Figure it for yourself. The retail price of a novel is $1.50. The retail bookseller buys it for about ninety cents. The wholesale bookseller buys it from the publisher for about eighty cents. This eighty cents must pay the cost of manufacturing the book; of selling it; of advertising it; must pay its share towards the cost of keeping the publisher’s establishment going—and this is a large and increasing cost; it must pay the author; and it must leave the publisher himself some small profit. Now, if out of this eighty cents which must be divided for so many purposes, the author receives a royalty of twenty per cent. (thirty cents a copy), there is left, of course, only fifty cents to pay all the other items. No other half-dollar in this world has to suffer such careful and continuous division! I have met a good many authors who have never realized that a ten per cent. royalty means nearly twenty per cent. on what the publisher actually sells the book for, and that a twenty per cent. royalty is nearly forty per cent. on the actual wholesale price.

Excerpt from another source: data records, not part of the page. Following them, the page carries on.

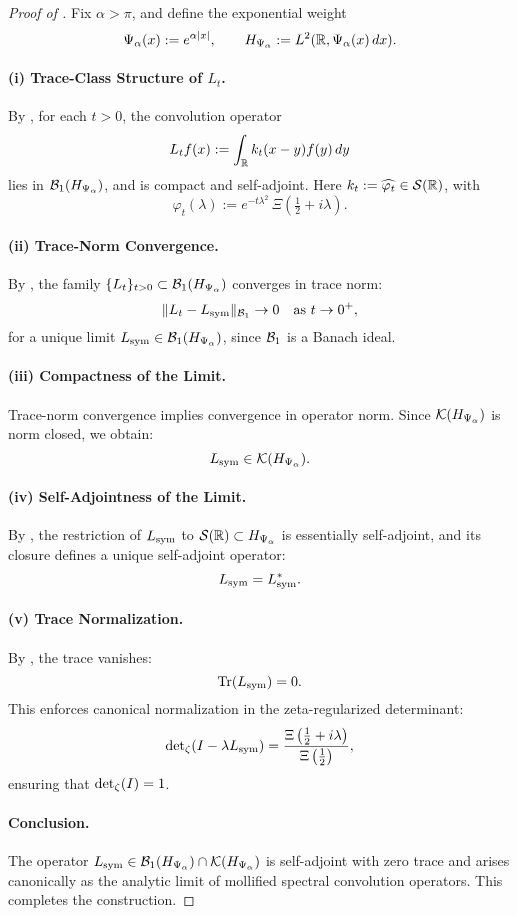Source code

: \begin{proof}[Proof of ]
Fix \( \alpha > \pi \), and define the exponential weight
\[
\Psi_\alpha(x) := e^{\alpha |x|}, \qquad H_{\Psi_\alpha} := L^2(\mathbb{R}, \Psi_\alpha(x)\, dx).
\]

\paragraph{(i) Trace-Class Structure of \( L_t \).}
By , for each \( t > 0 \), the convolution operator
\[
L_t f(x) := \int_{\mathbb{R}} k_t(x - y) f(y)\, dy
\]
lies in \( \mathcal{B}_1(H_{\Psi_\alpha}) \), and is compact and self-adjoint. Here \( k_t := \widehat{\varphi_t} \in \mathcal{S}(\mathbb{R}) \), with
\[
\varphi_t(\lambda) := e^{-t\lambda^2} \, \Xi\left( \tfrac{1}{2} + i\lambda \right).
\]

\paragraph{(ii) Trace-Norm Convergence.}
By , the family \( \{L_t\}_{t > 0} \subset \mathcal{B}_1(H_{\Psi_\alpha}) \) converges in trace norm:
\[
\| L_t - L_{\mathrm{sym}} \|_{\mathcal{B}_1} \to 0 \quad \text{as } t \to 0^+,
\]
for a unique limit \( L_{\mathrm{sym}} \in \mathcal{B}_1(H_{\Psi_\alpha}) \), since \( \mathcal{B}_1 \) is a Banach ideal.

\paragraph{(iii) Compactness of the Limit.}
Trace-norm convergence implies convergence in operator norm. Since \( \mathcal{K}(H_{\Psi_\alpha}) \) is norm closed, we obtain:
\[
L_{\mathrm{sym}} \in \mathcal{K}(H_{\Psi_\alpha}).
\]

\paragraph{(iv) Self-Adjointness of the Limit.}
By , the restriction of \( L_{\mathrm{sym}} \) to \( \mathcal{S}(\mathbb{R}) \subset H_{\Psi_\alpha} \) is essentially self-adjoint, and its closure defines a unique self-adjoint operator:
\[
L_{\mathrm{sym}} = L_{\mathrm{sym}}^*.
\]

\paragraph{(v) Trace Normalization.}
By , the trace vanishes:
\[
\operatorname{Tr}(L_{\mathrm{sym}}) = 0.
\]
This enforces canonical normalization in the zeta-regularized determinant:
\[
\det\nolimits_{\zeta}(I - \lambda L_{\mathrm{sym}}) = \frac{\Xi\left( \tfrac{1}{2} + i\lambda \right)}{\Xi\left( \tfrac{1}{2} \right)},
\]
ensuring that \( \det\nolimits_{\zeta}(I) = 1 \).

\paragraph{Conclusion.}
The operator \( L_{\mathrm{sym}} \in \mathcal{B}_1(H_{\Psi_\alpha}) \cap \mathcal{K}(H_{\Psi_\alpha}) \) is self-adjoint with zero trace and arises canonically as the analytic limit of mollified spectral convolution operators. This completes the construction.
\end{proof}
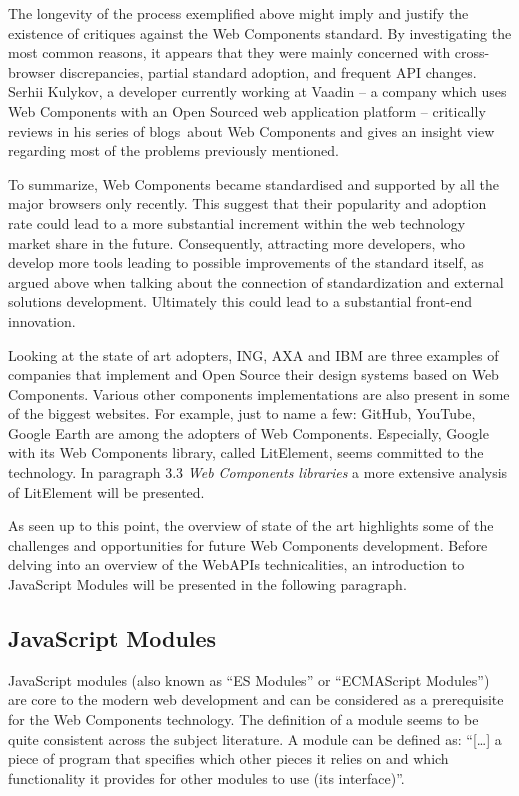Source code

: The longevity of the process exemplified above might imply and justify the existence of critiques against the Web Components standard. By investigating the most common reasons, it appears that they were mainly concerned with cross-browser discrepancies, partial standard adoption, and frequent API changes. Serhii Kulykov, a developer currently working at Vaadin – a company which uses Web Components with an Open Sourced web application platform – critically reviews in his series of blogs\, about Web Components and gives an insight view regarding most of the problems previously mentioned.

To summarize, Web Components became standardised and supported by all the major browsers only recently. This suggest that their popularity and adoption rate could lead to a more substantial increment within the web technology market share in the future. Consequently, attracting more developers, who develop more tools leading to possible improvements of the standard itself, as argued above when talking about the connection of standardization and external solutions development. Ultimately this could lead to a substantial front-end innovation.

Looking at the state of art adopters, ING, AXA and IBM are three examples of companies that implement and Open Source their design systems based on Web Components. Various other components implementations are also present in some of the biggest websites. For example, just to name a few: GitHub, YouTube, Google Earth are among the adopters of Web Components. Especially, Google with its Web Components library, called LitElement, seems committed to the technology. In paragraph 3.3 \emph{Web Components libraries} a more extensive analysis of LitElement will be presented.

As seen up to this point, the overview of state of the art highlights some of the challenges and opportunities for future Web Components development. Before delving into an overview of the WebAPIs technicalities, an introduction to JavaScript Modules will be presented in the following paragraph.

\subsection{JavaScript Modules}
\label{subsec:jSModules}

JavaScript modules (also known as “ES Modules” or “ECMAScript Modules”) are core to the modern web development and can be considered as a prerequisite for the Web Components technology. The definition of a module seems to be quite consistent across the subject literature. A module can be defined as: “[…] a piece of program that specifies which other pieces it relies on and which functionality it provides for other modules to use (its interface)”.

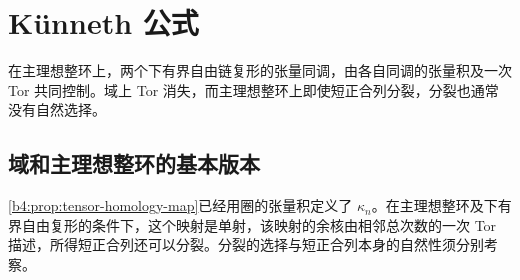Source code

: 
\section{Künneth 公式}
\label{b4:sec:0904}

在主理想整环上，两个下有界自由链复形的张量同调，由各自同调的张量积及一次 Tor 共同控制。域上 Tor 消失，而主理想整环上即使短正合列分裂，分裂也通常没有自然选择。

%
%
%

\subsection{域和主理想整环的基本版本}
\label{b4:subsec:0904:01}

\cref{b4:prop:tensor-homology-map}已经用圈的张量积定义了 \(\kappa_n\)。在主理想整环及下有界自由复形的条件下，这个映射是单射，该映射的余核由相邻总次数的一次 Tor 描述，所得短正合列还可以分裂。分裂的选择与短正合列本身的自然性须分别考察。

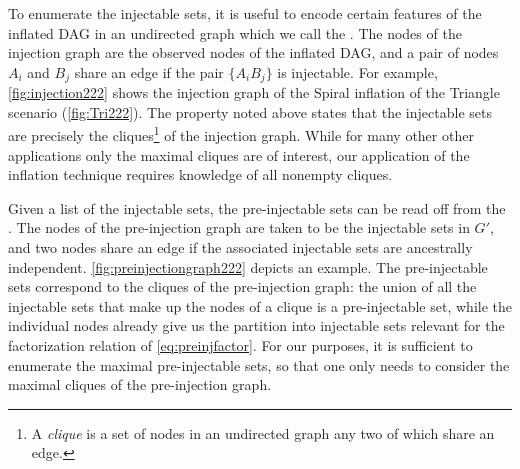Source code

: {To enumerate the injectable sets, it is useful to encode certain features of the inflated DAG in an undirected graph which we call the . The nodes of the injection graph are the observed nodes of the inflated DAG, and a pair of nodes $A_i$ and $B_j$ share an edge if the pair $\{ A_i B_j\}$ is injectable. For example, \cref{fig:injection222} shows the injection graph of the  Spiral inflation of the Triangle scenario (\cref{fig:Tri222}).
The property noted above states that the injectable sets are precisely the cliques\footnote{A \emph{clique} is a set of nodes in an undirected graph any two of which share an edge.} of the injection graph.
While for many other other applications only the maximal cliques are of interest, our application of the inflation technique requires knowledge of all nonempty cliques. 

Given a list of the injectable sets, the pre-injectable sets can be read off from the .
The nodes of the pre-injection graph are taken to be the injectable sets in $G'$, and two nodes share an edge if the associated injectable sets are ancestrally independent. %
\cref{fig:preinjectiongraph222} depicts an example. 
The pre-injectable sets correspond to the cliques of the pre-injection graph: the union of all the injectable sets that make up the nodes of a clique is a pre-injectable set, while the individual nodes already give us the partition into injectable sets relevant for the factorization relation of \cref{eq:preinjfactor}. 
For our purposes, it is sufficient to enumerate the maximal pre-injectable sets, so that one only needs to consider the maximal cliques of the pre-injection graph.


}
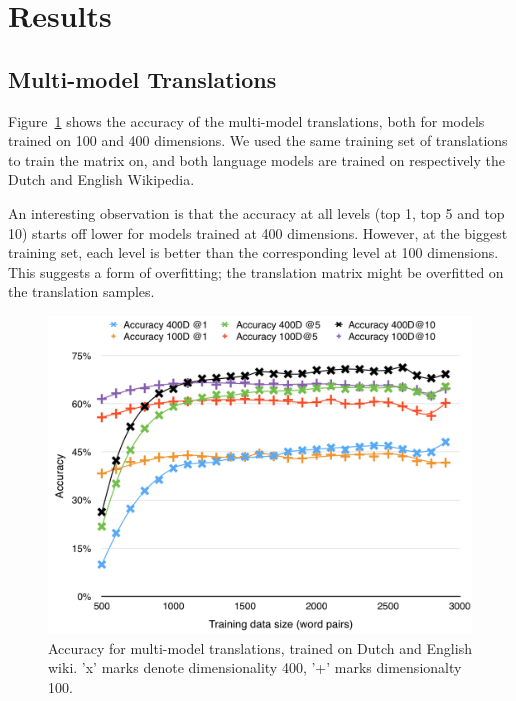 \section{Results}
\label{sec:results}


\subsection{Multi-model Translations}
Figure~\ref{fig:accuracy_multi_model_wikis} shows the accuracy of the multi-model translations, both for models trained on 100 and 400 dimensions. We used the same training set of translations to train the matrix on, and both language models are trained on respectively the Dutch and English Wikipedia.

An interesting observation is that the accuracy at all levels (top 1, top 5 and top 10) starts off lower for models trained at 400 dimensions. However, at the biggest training set, each level is better than the corresponding level at 100 dimensions. This suggests a form of overfitting; the translation matrix might be overfitted on the translation samples.


\begin{figure}[ht!]
  \centering \includegraphics[width=\linewidth]{images/accuracy_multi_model_wikis}
  \caption{Accuracy for multi-model translations, trained on Dutch and English wiki. 'x' marks denote dimensionality 400, '+' marks dimensionalty 100.}
  \label{fig:accuracy_multi_model_wikis}
\end{figure}

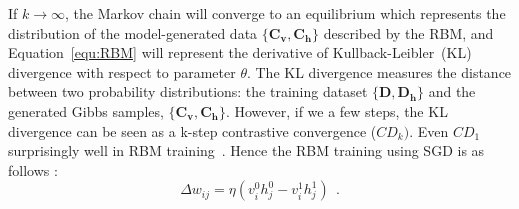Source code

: If $ k \to \infty $, the Markov chain will converge to an equilibrium which represents the distribution of the model-generated data $\{\mathbf{C_v}, \mathbf{C_h}\}$ described by the RBM, and Equation~\ref{equ:RBM} will represent the derivative of \DIFaddbegin {}\DIFaddend Kullback-Leibler~(KL) divergence with respect to parameter $\theta$.
The KL divergence measures the distance between two probability distributions: the training dataset $\{\mathbf{D}, \mathbf{D_h}\}$ and the generated Gibbs samples, $\{\mathbf{C_v}, \mathbf{C_h}\}$.
However, if we \DIFdelbegin {}\DIFdelend \DIFaddbegin {}\DIFaddend a few steps, the KL divergence can be seen as a k-step contrastive convergence ($ CD_{k}) $.
Even $ CD_1 $ \DIFdelbegin {}\DIFdelend \DIFaddbegin {}\DIFaddend surprisingly well in RBM training~\DIFdelbegin {}\DIFdelend \DIFaddbegin {}\DIFaddend .
Hence the RBM training using SGD is as follows :
\begin{equation}
\Delta w_{ij} = \eta (v^0_i h^0_j-v^1_i h^1_j)~~.
\label{equ:rbm_train}
\end{equation}



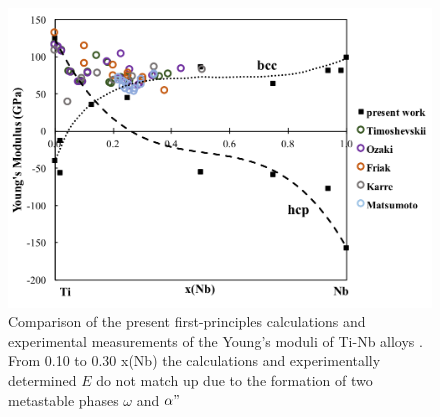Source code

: \newpage
\begin{figure}[H]
	\centering
	\includegraphics[width=\textwidth]{Chapter-1/Figures/TiNbElastic.png}
	\caption{Comparison of the present first-principles calculations and experimental measurements of the Young's moduli of Ti-Nb alloys \cite{Timoshevskii2011,Ozaki2004,Friak2012,Karre2015,Matsumoto2006}. From 0.10 to 0.30 x(Nb) the calculations and experimentally determined $E$ do not match up due to the formation of two metastable phases $\omega$ and $\alpha"$}
	\label{Ch1-figure:tinbelasitc}
\end{figure}
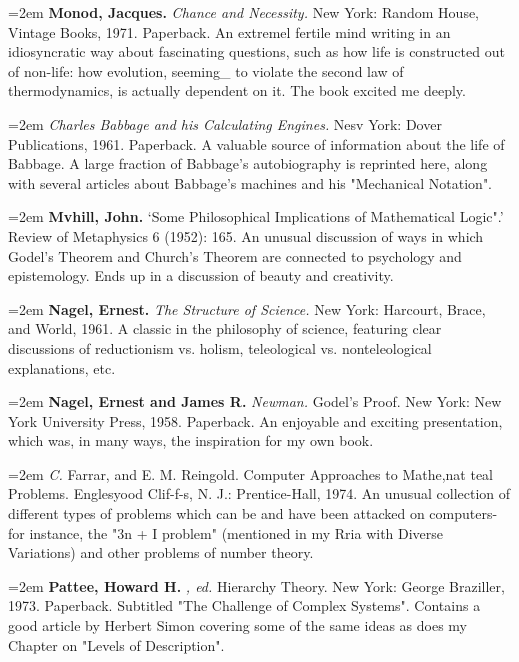 \par\noindent\hangindent=2em {\bf Monod, Jacques.} {\it Chance and Necessity.} New York: Random House, Vintage Books, 1971. Paperback. An extremel fertile mind writing in an idiosyncratic way about fascinating questions, such as how life is constructed out of non-life: how evolution, seeming\_ to violate the second law of thermodynamics, is actually dependent on it. The book excited me deeply.

\par\noindent\hangindent=2em  {\it Charles Babbage and his Calculating Engines.} Nesv York: Dover Publications, 1961. Paperback. A valuable source of information about the life of Babbage. A large fraction of Babbage's autobiography is reprinted here, along with several articles about Babbage's machines and his "Mechanical Notation".

\par\noindent\hangindent=2em {\bf Mvhill, John.} `Some Philosophical Implications of Mathematical Logic".' Review of Metaphysics 6 (1952): 165. An unusual discussion of ways in which Godel's Theorem and Church's Theorem are connected to psychology and epistemology. Ends up in a discussion of beauty and creativity.

\par\noindent\hangindent=2em {\bf Nagel, Ernest.} {\it The Structure of Science.} New York: Harcourt, Brace, and World, 1961. A classic in the philosophy of science, featuring clear discussions of reductionism vs. holism, teleological vs. nonteleological explanations, etc.

\par\noindent\hangindent=2em {\bf Nagel, Ernest and James R.} {\it Newman.} Godel's Proof. New York: New York University Press, 1958. Paperback. An enjoyable and exciting presentation, which was, in many ways, the inspiration for my own book.

\par\noindent\hangindent=2em  {\it C.} Farrar, and E. M. Reingold. Computer Approaches to Mathe,nat teal Problems. Englesyood Clif-f-s, N. J.: Prentice-Hall, 1974. An unusual collection of different types of problems which can be and have been attacked on computers-for instance, the "3n + I problem" (mentioned in my Rria with Diverse Variations) and other problems of number theory.

\par\noindent\hangindent=2em {\bf Pattee, Howard H.} {\it , ed.} Hierarchy Theory. New York: George Braziller, 1973. Paperback. Subtitled "The Challenge of Complex Systems". Contains a good article by Herbert Simon covering some of the same ideas as does my Chapter on "Levels of Description".

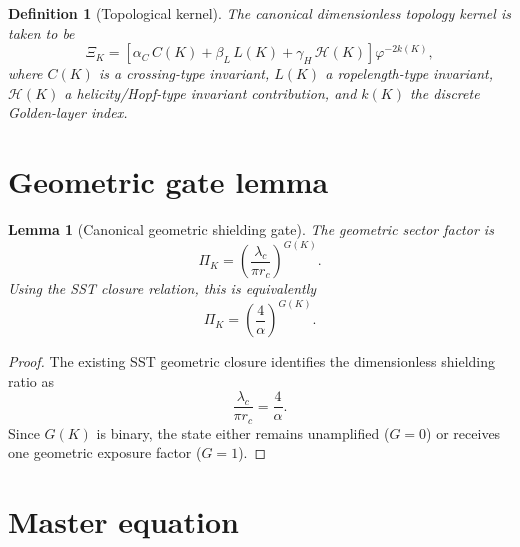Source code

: \documentclass[11pt,a4paper]{article}
\providecommand{\rc}{r_c}
\newtheorem{definition}{Definition}
\newtheorem{lemma}{Lemma}
\begin{document}
            \begin{definition}[Topological kernel]
                The canonical dimensionless topology kernel is taken to be
                \begin{equation}
                    \Xi_K=
                    \left[\alpha_C\,C(K)+\beta_L\,L(K)+\gamma_H\,\mathcal H(K)\right]\varphi^{-2k(K)},
                \end{equation}
                where \(C(K)\) is a crossing-type invariant, \(L(K)\) a ropelength-type invariant,
                \(\mathcal H(K)\) a helicity/Hopf-type invariant contribution, and \(k(K)\) the discrete Golden-layer index.
            \end{definition}
        
        \section{Geometric gate lemma}
            
            \begin{lemma}[Canonical geometric shielding gate]
                The geometric sector factor is
                \begin{equation}
                    \Pi_K=\left(\frac{\lambda_c}{\pi \rc}\right)^{G(K)}.
                \end{equation}
                Using the SST closure relation, this is equivalently
                \begin{equation}
                    \Pi_K=\left(\frac{4}{\alpha}\right)^{G(K)}.
                \end{equation}
            \end{lemma}
            
            \begin{proof}
                The existing SST geometric closure identifies the dimensionless shielding ratio as
                \begin{equation}
                    \frac{\lambda_c}{\pi \rc}=\frac{4}{\alpha}.
                \end{equation}
                Since \(G(K)\) is binary, the state either remains unamplified (\(G=0\)) or receives one geometric exposure factor (\(G=1\)).
            \end{proof}
        
        \section{Master equation}
            
\end{document}
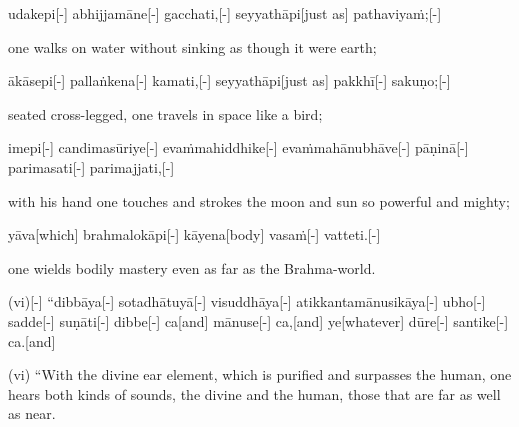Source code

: \begin{samepage}
\begingl[glneveryline={\PaliGlossA,\PaliGlossB}]
udakepi[-] abhijjamāne[-] gacchati,[-] seyyathāpi[just as] pathaviyaṁ;[-]
\endgl
\nopagebreak
\linespread{0.5}
\begin{spacin}{0.2}
{\PaliGlossFT one walks on water without sinking as though it were earth;}
\end{spacin}
\vskip 12pt
\end{samepage}
\begin{samepage}
\begingl[glneveryline={\PaliGlossA,\PaliGlossB}]
ākāsepi[-] pallaṅkena[-] kamati,[-] seyyathāpi[just as] pakkhī[-] sakuṇo;[-]
\endgl
\nopagebreak
\linespread{0.5}
\begin{spacin}{0.2}
{\PaliGlossFT seated cross-legged, one travels in space like a bird;}
\end{spacin}
\vskip 12pt
\end{samepage}
\begin{samepage}
\begingl[glneveryline={\PaliGlossA,\PaliGlossB}]
imepi[-] candimasūriye[-] evaṁmahiddhike[-] evaṁmahānubhāve[-] pāṇinā[-] parimasati[-] parimajjati,[-]
\endgl
\nopagebreak
\linespread{0.5}
\begin{spacin}{0.2}
{\PaliGlossFT with his hand one touches and strokes the moon and sun so powerful and mighty;}
\end{spacin}
\vskip 12pt
\end{samepage}
\begin{samepage}
\begingl[glneveryline={\PaliGlossA,\PaliGlossB}]
yāva[which] brahmalokāpi[-] kāyena[body] vasaṁ[-] vatteti.[-]
\endgl
\nopagebreak
\linespread{0.5}
\begin{spacin}{0.2}
{\PaliGlossFT one wields bodily mastery even as far as the Brahma-world.}
\end{spacin}
\vskip 12pt
\end{samepage}
\begin{samepage}
\begingl[glneveryline={\PaliGlossA,\PaliGlossB}]
(vi)[-] “dibbāya[-] sotadhātuyā[-] visuddhāya[-] atikkantamānusikāya[-] ubho[-] sadde[-] suṇāti[-] dibbe[-] ca[and] mānuse[-] ca,[and] ye[whatever] dūre[-] santike[-] ca.[and]
\endgl
\nopagebreak
\linespread{0.5}
\begin{spacin}{0.2}
{\PaliGlossFT (vi) “With the divine ear element, which is purified and surpasses the human, one hears both kinds of sounds, the divine and the human, those that are far as well as near.}
\end{spacin}
\vskip 12pt
\end{samepage}
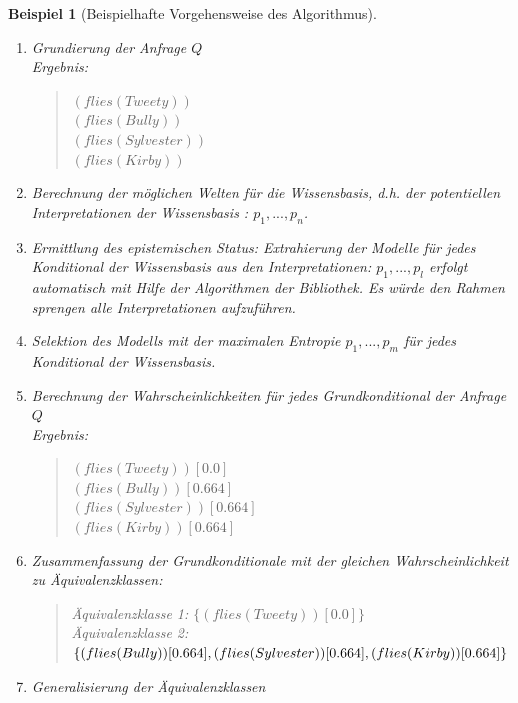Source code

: \documentclass[a4paper, 11pt]{book}
\newtheorem{Bsp}{Beispiel}[section]
\begin{document}
{\begin{Bsp}[Beispielhafte Vorgehensweise des Algorithmus]
\begin{enumerate}
		\item Grundierung der Anfrage $ Q $\\
		Ergebnis:
		\begin{quote}
			$ (flies(Tweety))$\\
			$ (flies(Bully))$\\
			$ (flies(Sylvester))$\\
			$ (flies(Kirby))$\\
		\end{quote}
		\item Berechnung der möglichen Welten für die Wissensbasis, d.h. der potentiellen Interpretationen der Wissensbasis : $ p_1, ..., p_n $.
		\item Ermittlung des epistemischen Status: Extrahierung der Modelle für jedes Konditional der Wissensbasis aus den Interpretationen: $ p_1, ..., p_l $ erfolgt automatisch mit Hilfe der Algorithmen der Bibliothek. Es würde den Rahmen sprengen alle Interpretationen aufzuführen.\\
		\item Selektion des Modells mit der maximalen Entropie $p_1, ..., p_m$ für jedes Konditional der Wissensbasis.
		\item Berechnung der Wahrscheinlichkeiten für jedes Grundkonditional der Anfrage $ Q $\\
		Ergebnis:
		\begin{quote}
			$(flies(Tweety))[0.0]$\\
			$(flies(Bully))[0.664]$\\
			$(flies(Sylvester))[0.664]$\\
			$(flies(Kirby))[0.664]$
		\end{quote}
		\item Zusammenfassung der Grundkonditionale mit der gleichen Wahrscheinlichkeit zu Äquivalenzklassen:
		
		\begin{quote}
			Äquivalenzklasse 1: $\{(flies(Tweety))[0.0]\}$\\
			Äquivalenzklasse 2: $\{(flies(Bully))[0.664], (flies(Sylvester))[0.664],\\ (flies(Kirby))[0.664]\}$
		\end{quote}
		
		\item Generalisierung der Äquivalenzklassen
		\begin{quote}
			

\end{quote}
\end{enumerate}
\end{Bsp}}
\end{document}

There are several things of greater importance in the long run to an author than a large royalty. One of them is the unstinted loyalty of his publisher. His publisher must have a chance to be generous to his book. He ought not to feel that he must seek a cheap printer, that he must buy cheap paper, that he must make a cheap cover, that he must too closely watch his advertising account. A publisher has no chance to be generous to a book when he can make a profit on it only at the expense of its proper manufacture. The grasping author is, therefore, doing damage to his own book by leaving the publisher no margin of profit.

THE STABILITY OF THE PUBLISHER

There is still another thing that an author should set above his immediate income from any particular book; and that is the stability of his publisher. The publisher is a business man (he has need to be a business man of the highest type), but he is also the guardian of the author’s property. If his institution be not sound and be not kept sound, the loss to the author in money and in standing may be very great. The embarrassment or failure of a publishing firm now and then causes much gossip; for a publishing house is a center of publicity. But nobody outside the profession knows what practical trouble and confusion and loss every failure or financial embarrassment costs the writing world. The normal sale of many books is stopped. The authors lose in the end, and they lose heavily.

Every publisher who appreciates his profession tries to make his house permanent, with an eye not only to his own profit, but also to the service that he may do to the writers on his list. If it is of the very essence of banking that a bank shall be in sound condition and shall have the confidence of the community, it is even more true that a publishing house should be sound to the core and should deserve financial confidence. The publisher must do his business with reference to a permanent success. But if he must do business on the basis of a twenty per cent. royalty, he takes risks that he has no right to take. It deserves to be called “wildcat” publishing.